Una cápsula en You Tube de un matinal muestra el escrito que dejó Ámbar en un libro de reclamos, una señal de alerta que nadie atendió. ¿La habrá leído alguien? Digo, cuando servía.
Hoy se celebran cincuenta años de la Unidad Popular y podemos recordar, por ejemplo, los minilibros de Quimantú o los intentos de identidad de la colección de trabajo. Y preguntarnos por ese acto de no leer. Y por la palabra pueblo, porque hay algo que late en el cordón de ollas comunes que alimentan a la gente en los cerros como para caer en lo fácil, que es decir que ya no existe comunidad.

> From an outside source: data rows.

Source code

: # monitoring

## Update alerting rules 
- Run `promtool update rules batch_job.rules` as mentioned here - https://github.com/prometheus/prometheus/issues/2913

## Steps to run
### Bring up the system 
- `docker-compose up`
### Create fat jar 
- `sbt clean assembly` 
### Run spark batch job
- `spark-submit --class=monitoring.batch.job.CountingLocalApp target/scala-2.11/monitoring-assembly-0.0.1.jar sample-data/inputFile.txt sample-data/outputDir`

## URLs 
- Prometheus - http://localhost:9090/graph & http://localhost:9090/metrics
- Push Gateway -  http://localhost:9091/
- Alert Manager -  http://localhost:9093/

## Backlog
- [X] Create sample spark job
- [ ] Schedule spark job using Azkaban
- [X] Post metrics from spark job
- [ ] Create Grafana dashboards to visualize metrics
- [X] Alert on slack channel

Mientras recibía esta carta, se insertaba la inquietud. Pensaba en la literatura documental y cómo ciertos conceptos se escapan de nuestros límites. Pero solo hoy tendremos esta posibilidad de compartirla. No digitalizaremos esta carta ni este contenido para las redes sociales del suplemento. Si alguien decide hacerlo, es su problema. Así hemos convivido con este documento, como un problema. Frente a eso, el insomnio, el debate. No todos los que componen este suplemento piensan que esto es una buena idea. Desde el día que la portamos entramos en una serie de discusiones respecto a la pertinencia de publicar este documento. Les arrojamos este problema, porque no tenemos solución.
Una de las ideas que se aportó fue la de no estetizar. No inventamos cuentos ni historias. No haremos grafología.
Claro, porque con ese crimen volvió a sonar en almacenes y colectivos la palabra pena de muerte.
Vuelvo a una anotación de arriba. A la realidad no le interesa la literatura, por ende la escritura. ¿Y a la escritura, le interesa la realidad? Sometido a este tipo de documentos, se cae en cuenta de la tremenda zanja que se arma entre la vida y la escritura que hay en los libros. Hace poco leí un texto llamado «La marginalidad no es dominio» de nadie de Enrique Lihn, y aunque algunos podrían creer cierta propiedad, están muy lejos de ella.
Según Raúl, Hugo Bustamante estuvo en esa clase de escritura que subí a hacer. Yo le dije que no lo recordaba, porque claro, no podría hacer clases temiendo. Tenía que respetarlos. Muchos escritores y profesores acompañan procesos educativos y creativos en las cárceles, y a ellos les debemos también mucho respeto.
Recuerdo que bajé de vuelta, y había una calle Joaquín Edwards Bello. No sé si él dejaría pasar algo así.
No somos policías ni jueces.
Nosotros no olvidaremos el nombre de Ámbar aunque estemos en la literatura.
El Estado con sus brazos no pudo hacer nada para detener lo sucedido, pero el Estado somos todos.
Hay una fractura en la sociedad que hace que los crímenes de odio contra la mujer se repitan. Si alguna vez queremos acercarnos a esa hendidura deberemos asomar la mirada al horror. Así lo hizo Carlos Droguett en su momento.
Y la lectura, nada qué ver. Para el especialista de los libros de asesinatos.